#### PROBLEM STATEMENT
Go through the entries below. Copy each line in which "vehicul" appears.

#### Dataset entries

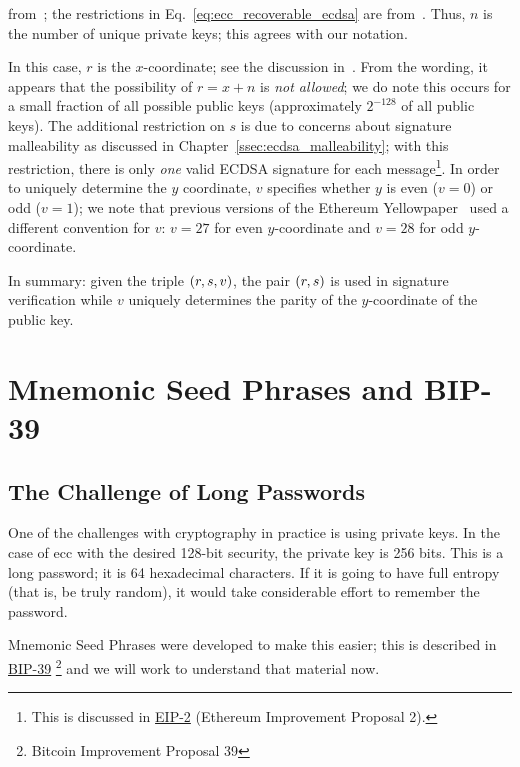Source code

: \noindent
from~\cite[Eq.~313]{EthereumYellowpaper};
the restrictions in Eq.~\eqref{eq:ecc_recoverable_ecdsa}
are from~\cite[Eqs.~310--312]{EthereumYellowpaper}.
Thus, $n$ is the number of unique private keys;
this agrees with our notation.

In this case, $r$ is the $x$-coordinate;
see the discussion in~\cite[Appendix F]{EthereumYellowpaper}.
From the wording, it appears that the possibility
of $r = x + n$ is \emph{not allowed};
we do note this occurs for a small fraction of all possible
public keys (approximately $2^{-128}$ of all public keys).
The additional restriction on $s$ is due to concerns about signature
malleability as discussed in Chapter~\ref{ssec:ecdsa_malleability};
with this restriction, there is only \emph{one} valid ECDSA signature
for each
message\footnote{This is discussed in
\href{https://github.com/ethereum/EIPs/blob/master/EIPS/eip-2.md}{EIP-2}
(Ethereum Improvement Proposal 2).}.
In order to uniquely determine the $y$ coordinate, $v$ specifies
whether $y$ is even ($v=0$) or odd ($v=1$);
we note that previous versions of the
Ethereum Yellowpaper~\cite[Appendix F]{EthereumYellowpaperOct2019}
used a different convention for $v$: $v=27$ for even $y$-coordinate
and $v=28$ for odd $y$-coordinate.

In summary: given the triple $\left( r,s,v \right)$,
the pair $\left( r,s \right)$ is used in signature verification
while $v$ uniquely determines the parity of the $y$-coordinate
of the public key.



\section{Mnemonic Seed Phrases and BIP-39}
\label{sec:ecc_bip39}

\subsection{The Challenge of Long Passwords}

One of the challenges with cryptography in practice is using private keys.
In the case of \gls{ecc} with the desired 128-bit security,
the private key is 256 bits.
This is a long password; it is 64 hexadecimal characters.
If it is going to have full entropy (that is, be truly random),
it would take considerable effort to remember the password.

Mnemonic Seed Phrases were developed to make this easier;
this is described in
\href{https://github.com/bitcoin/bips/blob/master/bip-0039.mediawiki}{BIP-39}%
\footnote{Bitcoin Improvement Proposal 39}
and we will work to understand that material now.

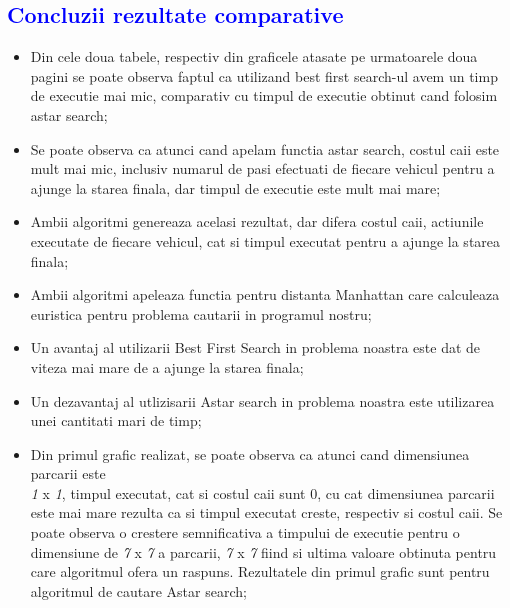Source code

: \documentclass{article}
\begin{document}
\begin{flushleft}
\newpage
\textcolor{blue}{\subsection{\textcolor{blue}{Concluzii rezultate comparative}}}
\vspace{10mm}
\begin{itemize}
    \item Din cele doua tabele, respectiv din graficele atasate pe urmatoarele doua pagini se poate observa faptul ca utilizand best first search-ul avem un timp de executie mai mic, comparativ cu timpul de executie obtinut cand folosim astar search;
    \newline 
    \item Se poate observa ca atunci cand apelam functia astar search, costul caii este mult mai mic, inclusiv numarul de pasi efectuati de fiecare vehicul pentru a ajunge la starea finala, dar timpul de executie este mult mai mare;
    \newline
    \item Ambii algoritmi genereaza acelasi rezultat, dar difera costul caii, actiunile executate de fiecare vehicul, cat si timpul executat pentru a ajunge la starea finala;
    \item Ambii algoritmi apeleaza functia pentru distanta Manhattan care calculeaza euristica pentru problema cautarii in programul nostru;
    \newline
    \item Un avantaj al utilizarii Best First Search in problema noastra este dat de viteza mai mare de a ajunge la starea finala;
    \newline
    \item Un dezavantaj al utlizisarii Astar search in problema noastra este utilizarea unei cantitati mari de timp;
    \newline
    \item Din primul grafic realizat, se poate observa ca atunci cand dimensiunea parcarii este \\ \emph 1 x \emph 1, timpul executat, cat si costul caii sunt 0, cu cat dimensiunea parcarii este mai mare rezulta ca si timpul executat creste, respectiv si costul caii. Se poate observa o crestere semnificativa a timpului de executie pentru o dimensiune de \emph 7 x \emph 7 a parcarii, \emph 7 x \emph 7 fiind si ultima valoare obtinuta pentru care algoritmul ofera un raspuns. Rezultatele din primul grafic sunt pentru algoritmul de cautare Astar search;
    \newline

\end{itemize}
\end{flushleft}
\end{document}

#### ANSWER TO THIS EXERCISE
    \item Se poate observa ca atunci cand apelam functia astar search, costul caii este mult mai mic, inclusiv numarul de pasi efectuati de fiecare vehicul pentru a ajunge la starea finala, dar timpul de executie este mult mai mare;
    \item Ambii algoritmi genereaza acelasi rezultat, dar difera costul caii, actiunile executate de fiecare vehicul, cat si timpul executat pentru a ajunge la starea finala;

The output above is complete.